> [BRIEF]: Filtering the records below, copy only those lines that include the word "small".

Items from a data source
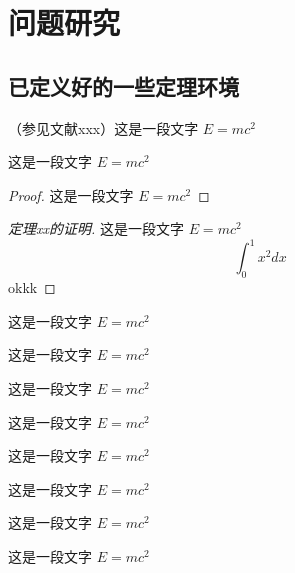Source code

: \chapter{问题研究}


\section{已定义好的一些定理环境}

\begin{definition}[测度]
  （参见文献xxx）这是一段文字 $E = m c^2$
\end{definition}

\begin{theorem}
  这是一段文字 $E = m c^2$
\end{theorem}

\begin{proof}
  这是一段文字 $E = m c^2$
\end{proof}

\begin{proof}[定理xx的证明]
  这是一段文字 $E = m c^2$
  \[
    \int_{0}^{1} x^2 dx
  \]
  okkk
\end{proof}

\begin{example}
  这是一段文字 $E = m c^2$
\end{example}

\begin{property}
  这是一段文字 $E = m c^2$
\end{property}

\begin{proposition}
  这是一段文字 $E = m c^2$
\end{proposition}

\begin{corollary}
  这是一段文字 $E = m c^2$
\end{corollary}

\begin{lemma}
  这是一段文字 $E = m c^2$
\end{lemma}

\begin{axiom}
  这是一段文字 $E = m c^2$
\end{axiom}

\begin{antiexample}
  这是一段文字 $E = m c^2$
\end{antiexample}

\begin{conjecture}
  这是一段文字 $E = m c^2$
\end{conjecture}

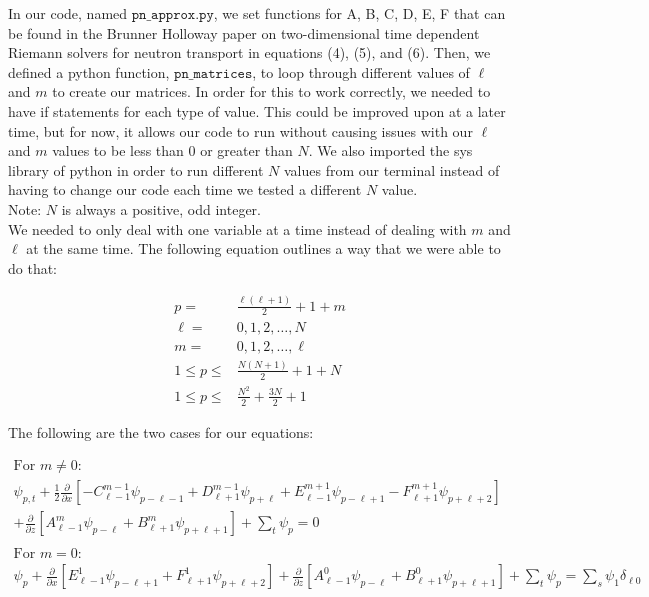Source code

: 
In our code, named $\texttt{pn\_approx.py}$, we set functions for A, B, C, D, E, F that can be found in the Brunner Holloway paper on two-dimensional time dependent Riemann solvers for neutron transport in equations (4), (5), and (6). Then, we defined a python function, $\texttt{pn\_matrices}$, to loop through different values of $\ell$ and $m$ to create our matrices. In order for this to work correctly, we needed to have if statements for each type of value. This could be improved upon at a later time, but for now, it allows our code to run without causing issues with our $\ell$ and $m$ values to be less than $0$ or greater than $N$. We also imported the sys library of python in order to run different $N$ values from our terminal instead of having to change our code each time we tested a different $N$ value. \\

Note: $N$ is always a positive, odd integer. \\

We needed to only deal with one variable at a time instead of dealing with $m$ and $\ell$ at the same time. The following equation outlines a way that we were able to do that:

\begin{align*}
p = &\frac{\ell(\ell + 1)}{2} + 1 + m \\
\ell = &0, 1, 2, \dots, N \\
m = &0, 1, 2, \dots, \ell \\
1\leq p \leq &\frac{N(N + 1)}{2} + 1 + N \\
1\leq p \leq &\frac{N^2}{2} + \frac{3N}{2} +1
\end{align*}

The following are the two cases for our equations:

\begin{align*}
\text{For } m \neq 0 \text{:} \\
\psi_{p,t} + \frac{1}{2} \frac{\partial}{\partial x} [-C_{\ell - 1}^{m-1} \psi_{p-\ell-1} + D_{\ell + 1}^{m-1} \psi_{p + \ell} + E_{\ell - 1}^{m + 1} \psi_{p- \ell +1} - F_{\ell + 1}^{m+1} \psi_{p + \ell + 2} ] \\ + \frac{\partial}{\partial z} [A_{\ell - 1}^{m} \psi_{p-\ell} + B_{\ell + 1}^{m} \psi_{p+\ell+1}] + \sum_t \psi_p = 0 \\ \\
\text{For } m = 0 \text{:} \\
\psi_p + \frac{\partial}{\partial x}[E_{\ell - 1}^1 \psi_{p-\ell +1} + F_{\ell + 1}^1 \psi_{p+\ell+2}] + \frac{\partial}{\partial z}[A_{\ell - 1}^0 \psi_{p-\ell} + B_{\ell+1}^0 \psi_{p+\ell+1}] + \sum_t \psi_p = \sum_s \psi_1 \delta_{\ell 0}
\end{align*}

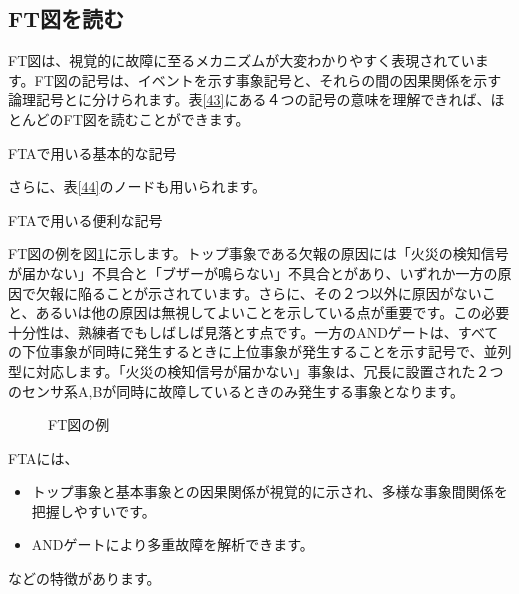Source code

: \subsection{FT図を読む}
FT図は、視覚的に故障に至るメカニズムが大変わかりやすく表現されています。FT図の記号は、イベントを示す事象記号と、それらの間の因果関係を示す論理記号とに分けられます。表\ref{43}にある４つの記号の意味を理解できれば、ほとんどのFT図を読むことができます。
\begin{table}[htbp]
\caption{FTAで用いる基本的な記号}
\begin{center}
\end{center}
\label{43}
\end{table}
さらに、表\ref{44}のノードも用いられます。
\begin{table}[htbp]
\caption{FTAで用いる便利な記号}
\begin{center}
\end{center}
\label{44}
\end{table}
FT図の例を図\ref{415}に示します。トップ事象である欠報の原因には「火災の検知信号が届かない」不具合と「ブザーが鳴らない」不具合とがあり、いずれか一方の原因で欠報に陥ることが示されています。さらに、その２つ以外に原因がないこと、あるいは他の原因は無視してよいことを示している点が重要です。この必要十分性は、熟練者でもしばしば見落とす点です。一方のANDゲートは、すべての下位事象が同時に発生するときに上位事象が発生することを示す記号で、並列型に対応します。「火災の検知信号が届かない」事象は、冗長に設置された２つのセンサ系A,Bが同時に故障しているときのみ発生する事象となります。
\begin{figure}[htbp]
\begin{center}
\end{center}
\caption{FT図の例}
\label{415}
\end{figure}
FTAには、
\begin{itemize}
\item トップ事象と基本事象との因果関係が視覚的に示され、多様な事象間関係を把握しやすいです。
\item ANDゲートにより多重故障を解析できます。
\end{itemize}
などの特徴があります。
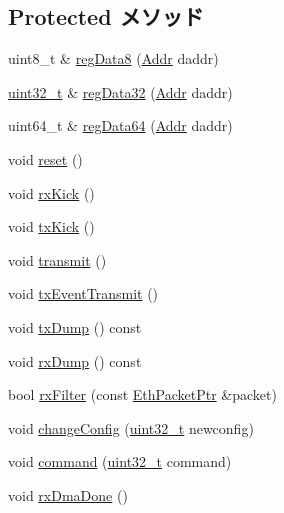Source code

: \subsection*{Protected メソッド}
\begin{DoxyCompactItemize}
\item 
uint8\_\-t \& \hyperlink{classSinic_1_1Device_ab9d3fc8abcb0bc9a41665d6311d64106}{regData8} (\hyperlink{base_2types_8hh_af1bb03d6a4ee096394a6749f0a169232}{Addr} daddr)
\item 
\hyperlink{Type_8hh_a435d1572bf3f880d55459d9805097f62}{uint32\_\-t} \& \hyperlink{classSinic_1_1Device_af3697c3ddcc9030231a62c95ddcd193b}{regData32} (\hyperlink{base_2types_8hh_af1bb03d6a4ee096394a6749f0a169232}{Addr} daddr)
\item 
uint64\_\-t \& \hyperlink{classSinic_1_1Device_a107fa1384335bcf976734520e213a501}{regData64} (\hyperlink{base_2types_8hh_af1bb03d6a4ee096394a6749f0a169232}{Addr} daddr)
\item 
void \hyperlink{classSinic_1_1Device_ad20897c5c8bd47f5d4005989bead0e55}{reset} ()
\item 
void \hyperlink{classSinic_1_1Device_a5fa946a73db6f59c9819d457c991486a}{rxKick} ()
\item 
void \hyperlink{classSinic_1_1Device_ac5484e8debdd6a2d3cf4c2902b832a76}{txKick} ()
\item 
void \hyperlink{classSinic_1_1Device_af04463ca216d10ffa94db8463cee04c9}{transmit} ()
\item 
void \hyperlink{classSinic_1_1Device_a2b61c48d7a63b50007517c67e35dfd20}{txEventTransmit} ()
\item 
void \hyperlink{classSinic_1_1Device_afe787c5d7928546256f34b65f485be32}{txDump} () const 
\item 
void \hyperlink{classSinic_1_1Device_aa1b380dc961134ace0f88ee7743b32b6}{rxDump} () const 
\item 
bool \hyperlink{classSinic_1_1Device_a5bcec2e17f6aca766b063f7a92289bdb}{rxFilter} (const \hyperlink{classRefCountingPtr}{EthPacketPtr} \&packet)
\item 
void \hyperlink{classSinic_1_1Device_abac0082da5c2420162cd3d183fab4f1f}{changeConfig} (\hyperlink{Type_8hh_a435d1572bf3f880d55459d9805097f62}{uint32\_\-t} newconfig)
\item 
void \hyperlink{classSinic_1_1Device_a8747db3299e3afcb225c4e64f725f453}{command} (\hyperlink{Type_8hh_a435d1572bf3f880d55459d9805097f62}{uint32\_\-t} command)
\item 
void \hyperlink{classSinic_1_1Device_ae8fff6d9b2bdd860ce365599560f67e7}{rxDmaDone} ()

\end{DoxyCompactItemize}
==
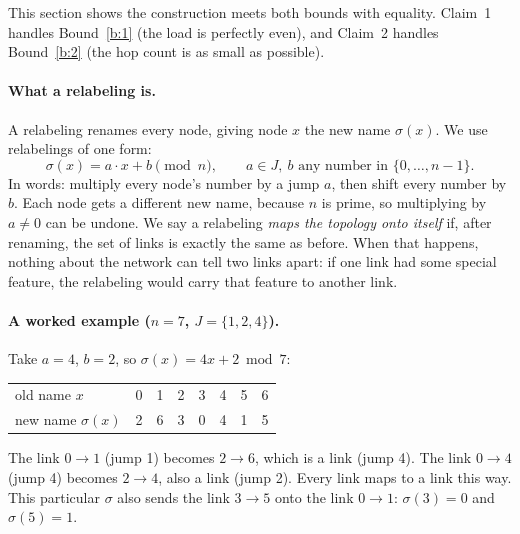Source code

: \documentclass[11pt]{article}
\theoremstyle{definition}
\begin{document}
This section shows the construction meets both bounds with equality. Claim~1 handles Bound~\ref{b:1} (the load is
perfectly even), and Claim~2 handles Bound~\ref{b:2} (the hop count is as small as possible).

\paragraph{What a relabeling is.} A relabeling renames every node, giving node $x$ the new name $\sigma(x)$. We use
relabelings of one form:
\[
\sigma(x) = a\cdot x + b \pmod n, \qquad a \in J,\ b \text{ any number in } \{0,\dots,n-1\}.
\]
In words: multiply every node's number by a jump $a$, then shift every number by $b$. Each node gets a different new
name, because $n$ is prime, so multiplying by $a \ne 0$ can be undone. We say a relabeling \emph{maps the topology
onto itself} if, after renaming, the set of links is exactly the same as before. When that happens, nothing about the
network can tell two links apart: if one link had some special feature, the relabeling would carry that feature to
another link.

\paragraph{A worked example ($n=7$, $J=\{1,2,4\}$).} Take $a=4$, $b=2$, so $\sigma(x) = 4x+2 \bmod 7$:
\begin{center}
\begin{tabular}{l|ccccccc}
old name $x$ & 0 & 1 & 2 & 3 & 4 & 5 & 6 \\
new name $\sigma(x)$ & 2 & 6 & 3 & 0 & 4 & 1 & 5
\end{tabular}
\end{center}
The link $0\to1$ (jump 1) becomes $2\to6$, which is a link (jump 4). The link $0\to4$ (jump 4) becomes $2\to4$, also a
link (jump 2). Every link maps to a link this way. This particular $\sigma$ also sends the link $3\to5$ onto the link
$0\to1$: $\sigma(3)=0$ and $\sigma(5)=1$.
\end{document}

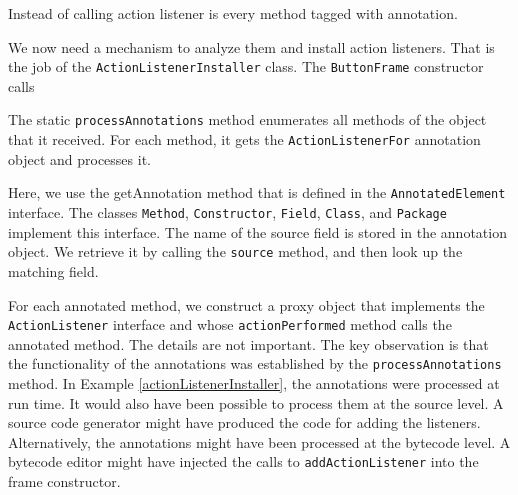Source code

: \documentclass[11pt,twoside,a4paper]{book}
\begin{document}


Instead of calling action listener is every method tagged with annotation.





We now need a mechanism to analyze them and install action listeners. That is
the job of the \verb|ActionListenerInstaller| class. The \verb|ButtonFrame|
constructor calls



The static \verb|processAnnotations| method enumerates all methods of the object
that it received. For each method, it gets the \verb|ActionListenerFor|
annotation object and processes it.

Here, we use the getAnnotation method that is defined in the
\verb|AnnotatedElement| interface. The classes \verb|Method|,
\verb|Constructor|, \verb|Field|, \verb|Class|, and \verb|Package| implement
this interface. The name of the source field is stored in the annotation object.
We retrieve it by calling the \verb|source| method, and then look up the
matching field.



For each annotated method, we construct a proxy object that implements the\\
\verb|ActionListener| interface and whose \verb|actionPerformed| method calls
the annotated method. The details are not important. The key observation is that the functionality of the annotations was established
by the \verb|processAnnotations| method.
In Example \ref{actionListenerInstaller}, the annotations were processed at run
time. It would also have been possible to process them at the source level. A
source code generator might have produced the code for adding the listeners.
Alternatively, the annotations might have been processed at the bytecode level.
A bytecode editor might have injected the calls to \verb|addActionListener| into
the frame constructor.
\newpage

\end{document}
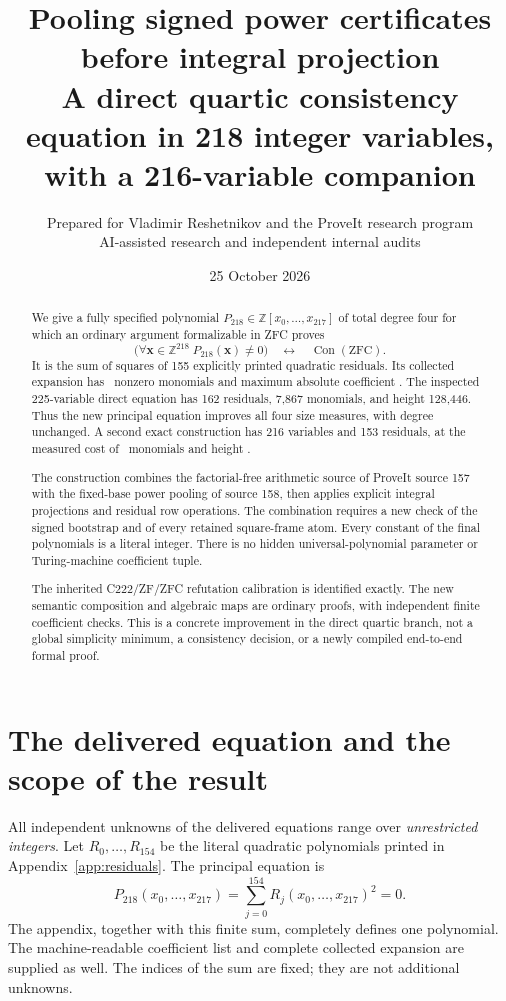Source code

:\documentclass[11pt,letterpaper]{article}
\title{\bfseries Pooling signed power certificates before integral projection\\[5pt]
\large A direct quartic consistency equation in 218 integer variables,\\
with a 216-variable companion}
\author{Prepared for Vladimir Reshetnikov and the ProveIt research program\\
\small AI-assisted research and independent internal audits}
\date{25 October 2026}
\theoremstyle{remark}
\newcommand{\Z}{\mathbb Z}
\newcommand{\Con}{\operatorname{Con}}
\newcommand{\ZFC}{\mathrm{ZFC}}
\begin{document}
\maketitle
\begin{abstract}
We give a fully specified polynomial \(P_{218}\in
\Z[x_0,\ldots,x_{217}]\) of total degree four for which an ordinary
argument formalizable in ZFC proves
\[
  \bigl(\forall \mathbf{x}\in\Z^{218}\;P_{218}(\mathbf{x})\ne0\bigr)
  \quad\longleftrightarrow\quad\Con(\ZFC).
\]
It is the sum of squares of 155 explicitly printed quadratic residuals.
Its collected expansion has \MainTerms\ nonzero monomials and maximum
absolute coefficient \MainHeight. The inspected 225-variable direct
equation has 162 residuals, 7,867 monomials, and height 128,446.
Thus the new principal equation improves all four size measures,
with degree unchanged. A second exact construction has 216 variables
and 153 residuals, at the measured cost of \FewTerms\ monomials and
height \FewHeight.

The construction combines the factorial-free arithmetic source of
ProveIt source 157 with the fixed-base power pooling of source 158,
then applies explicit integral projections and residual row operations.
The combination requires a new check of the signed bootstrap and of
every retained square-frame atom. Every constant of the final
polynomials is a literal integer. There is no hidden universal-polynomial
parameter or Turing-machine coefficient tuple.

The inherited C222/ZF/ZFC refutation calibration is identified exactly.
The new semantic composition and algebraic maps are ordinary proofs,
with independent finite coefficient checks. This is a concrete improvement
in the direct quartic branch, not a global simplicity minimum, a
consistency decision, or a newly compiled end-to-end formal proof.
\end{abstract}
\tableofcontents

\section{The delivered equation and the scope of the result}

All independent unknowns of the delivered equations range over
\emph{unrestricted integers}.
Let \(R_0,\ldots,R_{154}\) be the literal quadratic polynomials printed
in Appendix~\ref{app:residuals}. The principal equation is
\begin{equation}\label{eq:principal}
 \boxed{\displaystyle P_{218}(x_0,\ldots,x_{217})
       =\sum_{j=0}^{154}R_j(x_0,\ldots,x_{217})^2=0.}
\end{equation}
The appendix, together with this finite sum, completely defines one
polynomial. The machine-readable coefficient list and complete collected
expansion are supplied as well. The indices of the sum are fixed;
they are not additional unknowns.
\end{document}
* * *
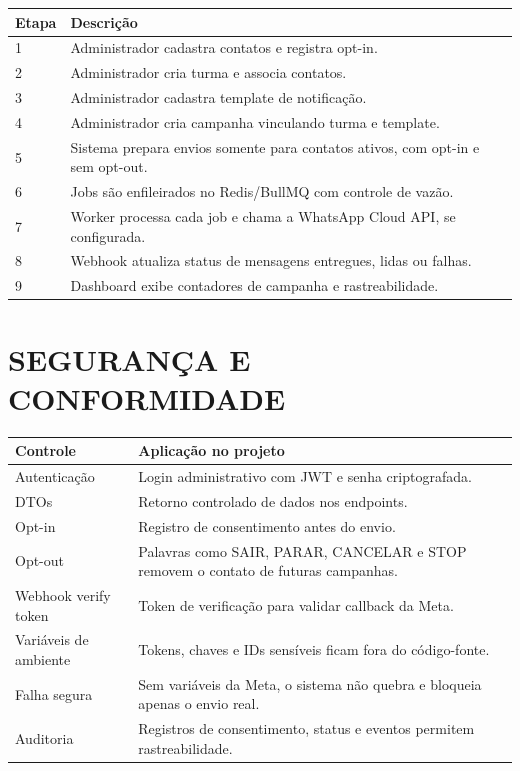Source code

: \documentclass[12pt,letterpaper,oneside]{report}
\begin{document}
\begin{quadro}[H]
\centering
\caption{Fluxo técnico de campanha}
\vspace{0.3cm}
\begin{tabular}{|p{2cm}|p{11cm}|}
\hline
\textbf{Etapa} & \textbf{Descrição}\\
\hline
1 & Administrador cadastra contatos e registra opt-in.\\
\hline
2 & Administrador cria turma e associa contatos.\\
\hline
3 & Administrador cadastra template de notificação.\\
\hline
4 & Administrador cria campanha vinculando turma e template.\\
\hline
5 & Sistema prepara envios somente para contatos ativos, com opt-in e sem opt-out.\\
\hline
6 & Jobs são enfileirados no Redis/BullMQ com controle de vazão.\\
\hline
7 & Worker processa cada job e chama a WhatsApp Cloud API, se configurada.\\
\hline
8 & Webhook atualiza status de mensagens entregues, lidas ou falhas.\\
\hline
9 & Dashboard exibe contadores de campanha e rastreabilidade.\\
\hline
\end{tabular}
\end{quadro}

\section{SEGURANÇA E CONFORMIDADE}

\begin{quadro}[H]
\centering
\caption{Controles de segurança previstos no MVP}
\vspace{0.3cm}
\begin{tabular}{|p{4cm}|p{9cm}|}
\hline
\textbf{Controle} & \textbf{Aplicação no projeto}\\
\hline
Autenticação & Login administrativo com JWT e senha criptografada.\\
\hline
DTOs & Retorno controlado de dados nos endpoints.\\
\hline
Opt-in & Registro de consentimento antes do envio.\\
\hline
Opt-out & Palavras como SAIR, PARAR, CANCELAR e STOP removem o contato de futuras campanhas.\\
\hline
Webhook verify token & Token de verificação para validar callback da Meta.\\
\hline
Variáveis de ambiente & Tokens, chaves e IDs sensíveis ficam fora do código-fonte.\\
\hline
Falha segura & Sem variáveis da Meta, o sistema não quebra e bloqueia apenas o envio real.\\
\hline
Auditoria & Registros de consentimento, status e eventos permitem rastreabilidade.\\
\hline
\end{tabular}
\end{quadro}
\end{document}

> [ANSWER BOX]:
perfectly even), and Claim~2 handles Bound~\ref{b:2} (the hop count is as small as possible).
\small AI-assisted research and independent internal audits}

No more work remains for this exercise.